Christophe Urios, le manager de Castres, a vu sa troupe sombrer samedi à Clermont (42-13). Rien de mieux qu’une finale de Coupe du monde pour annihiler la gueule de bois :
«La finale est un résumé du parcours des All Blacks. Ils ont complètement dominé leur sujet. Ils ont défendu très dur autour de la 60e minute de jeu, avant de finir par contrer l'Australie. Leur rencontre la plus compliquée restera la demi-finale, face à l'Afrique du Sud, dans des conditions difficiles. Mais, une semaine après avoir déroulé parfaitement leur rugby contre la France en quart, ils se sont adaptés avec un jeu au pied intense et une pression folle, notamment de l'arrière Ben Smith.
«Les Blacks, ce sont des caméléons, ils changent de stratégie mais finissent toujours par imposer leur jeu. Un exemple : McCaw. Visé par les nouvelles règles sur les rucks, physiquement châtié par les adversaires, il s’est renouvelé finement, moins dans le cœur du jeu, mais toujours dans le combat et le rassemblement. Les drops de Carter, c’est du cousu main, ils reflètent la griffe néo-zélandaise, ils savent exactement ce qu’ils veulent faire. Avant le business et l’exploitation de la marque All Blacks, il y a une vraie homogénéité du projet sportif, sur quatre ans : un joueur préservé toute une saison pour être frais ; une phase de poules sans jeu au pied pour peaufiner la défense, ce que j’appelle se mettre un gage. Cela demande une réelle humilité, des leaders qui partagent la croyance du staff dans ce qu’il fait.
«On parle de leurs immenses qualités techniques mais, par rapport à 2011, j’ai surtout vu des All Blacks qui étaient en mission, habitués à travailler sous la pression et à se remettre en question, succès après succès. Leur patrimoine et leur culture de l’exigence transpirent sur le terrain. Même l’occupation de leur temps libre, entre le repos, la tournée des écoles de rugby et les actions caritatives, est parfaitement rodée et pensée.»
Mathieu Blin, manager d’Agen : «Une véritable progression des petites nations»

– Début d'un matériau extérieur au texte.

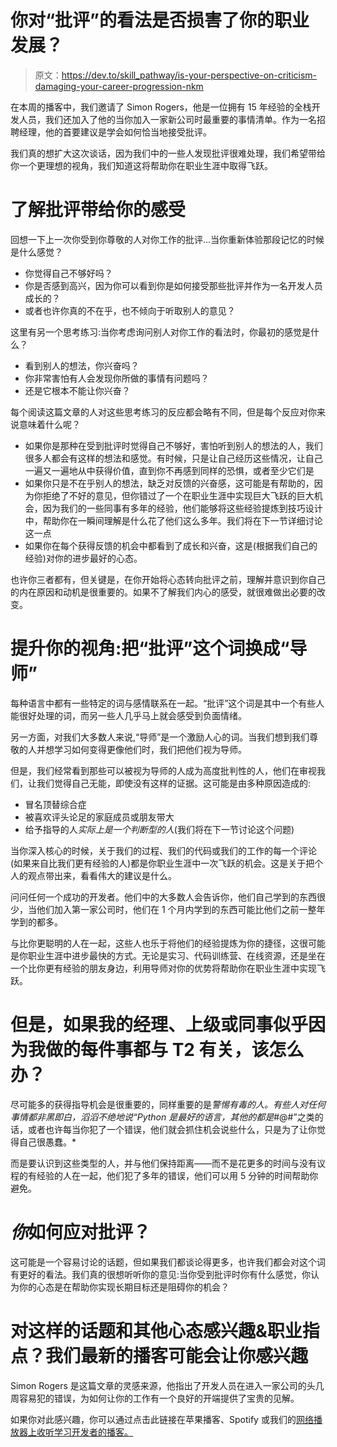 # 你对“批评”的看法是否损害了你的职业发展？

> 原文：<https://dev.to/skill_pathway/is-your-perspective-on-criticism-damaging-your-career-progression-nkm>

在本周的播客中，我们邀请了 Simon Rogers，他是一位拥有 15 年经验的全栈开发人员，我们还加入了他的当你加入一家新公司时最重要的事情清单。作为一名招聘经理，他的首要建议是学会如何恰当地接受批评。

我们真的想扩大这次谈话，因为我们中的一些人发现批评很难处理，我们希望带给你一个更理想的视角，我们知道这将帮助你在职业生涯中取得飞跃。

# 了解批评带给你的感受

回想一下上一次你受到你尊敬的人对你工作的批评...当你重新体验那段记忆的时候是什么感觉？

*   你觉得自己不够好吗？
*   你是否感到高兴，因为你可以看到你是如何接受那些批评并作为一名开发人员成长的？
*   或者也许你真的不在乎，也不倾向于听取别人的意见？

这里有另一个思考练习:当你考虑询问别人对你工作的看法时，你最初的感觉是什么？

*   看到别人的想法，你兴奋吗？
*   你非常害怕有人会发现你所做的事情有问题吗？
*   还是它根本不能让你兴奋？

每个阅读这篇文章的人对这些思考练习的反应都会略有不同，但是每个反应对你来说意味着什么呢？

*   如果你是那种在受到批评时觉得自己不够好，害怕听到别人的想法的人，我们很多人都会有这样的想法和感觉。有时候，只是让自己经历这些情况，让自己一遍又一遍地从中获得价值，直到你不再感到同样的恐惧，或者至少它们是
*   如果你只是不在乎别人的想法，缺乏对反馈的兴奋感，这可能是有帮助的，因为你拒绝了不好的意见，但你错过了一个在职业生涯中实现巨大飞跃的巨大机会，因为我们的一些同事有多年的经验，他们能够将这些经验提炼到技巧设计中，帮助你在一瞬间理解是什么花了他们这么多年。我们将在下一节详细讨论这一点
*   如果你在每个获得反馈的机会中都看到了成长和兴奋，这是(根据我们自己的经验)对你的进步最好的心态。

也许你三者都有，但关键是，在你开始将心态转向批评之前，理解并意识到你自己的内在原因和动机是很重要的。如果不了解我们内心的感受，就很难做出必要的改变。

# 提升你的视角:把“批评”这个词换成“导师”

每种语言中都有一些特定的词与感情联系在一起。“批评”这个词是其中一个有些人能很好处理的词，而另一些人几乎马上就会感受到负面情绪。

另一方面，对我们大多数人来说,“导师”是一个激励人心的词。当我们想到我们尊敬的人并想学习如何变得更像他们时，我们把他们视为导师。

但是，我们经常看到那些可以被视为导师的人成为高度批判性的人，他们在审视我们，让我们觉得自己无能，即使没有这样的证据。这可能是由多种原因造成的:

*   冒名顶替综合症
*   被喜欢评头论足的家庭成员或朋友带大
*   给予指导的人*实际上是一个判断型的人*(我们将在下一节讨论这个问题)

当你深入核心的时候，关于我们的过程、我们的代码或我们的工作的每一个评论(如果来自比我们更有经验的人)都是你职业生涯中一次飞跃的机会。这是关于把个人的观点带出来，看看伟大的建议是什么。

问问任何一个成功的开发者。他们中的大多数人会告诉你，他们自己学到的东西很少，当他们加入第一家公司时，他们在 1 个月内学到的东西可能比他们之前一整年学到的都多。

与比你更聪明的人在一起，这些人也乐于将他们的经验提炼为你的捷径，这很可能是你职业生涯中进步最快的方式。无论是实习、代码训练营、在线资源，还是坐在一个比你更有经验的朋友身边，利用导师对你的优势将帮助你在职业生涯中实现飞跃。

# 但是，如果我的经理、上级或同事似乎因为我做的每件事都与 T2 有关，该怎么办？

尽可能多的获得指导机会是很重要的，同样重要的是*警惕有毒的人。有些人对任何事情都非黑即白，滔滔不绝地说“Python 是最好的语言，其他的都是*#@#”之类的话，或者也许每当你犯了一个错误，他们就会抓住机会说些什么，只是为了让你觉得自己很愚蠢。*

而是要认识到这些类型的人，并与他们保持距离——而不是花更多的时间与没有议程的有经验的人在一起，他们犯了多年的错误，他们可以用 5 分钟的时间帮助你避免。

# *你*如何应对批评？

这可能是一个容易讨论的话题，但如果我们都谈论得更多，也许我们都会对这个词有更好的看法。我们真的很想听听你的意见:当你受到批评时你有什么感觉，你认为你的心态是在帮助你实现长期目标还是阻碍你的机会？

# 对这样的话题和其他心态感兴趣&职业指点？我们最新的播客可能会让你感兴趣

Simon Rogers 是这篇文章的灵感来源，他指出了开发人员在进入一家公司的头几周容易犯的错误，为如何让你的工作有一个良好的开端提供了宝贵的见解。

如果你对此感兴趣，你可以通过点击此链接在苹果播客、Spotify 或我们的[网络播放器上收听学习开发者的播客。](https://share.transistor.fm/s/a394eee3)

Mathieu Blin, le manager d’Agen, est convaincu que le World Rugby peut se servir de cette Coupe du monde pour améliorer la représentativité de son sport :
«Il n’y a pas eu un seul match où on s’est fait chier. Franchement, cette Coupe du monde valait le coup. On a vu des équipes menées de 15 ou 25 points après une cinquantaine de minutes et qui arrivaient, par leur comportement, à nous procurer des émotions. Je pense à la Géorgie face à la Nouvelle-Zélande, notamment. Le Japon qui remporte trois matchs, la Géorgie qui bat les Tonga, mais aussi le Canada, les Etats-Unis, la Roumanie… On a vu des équipes extrêmement structurées, avec un fort développement individuel à des postes clés, la première ligne, la charnière…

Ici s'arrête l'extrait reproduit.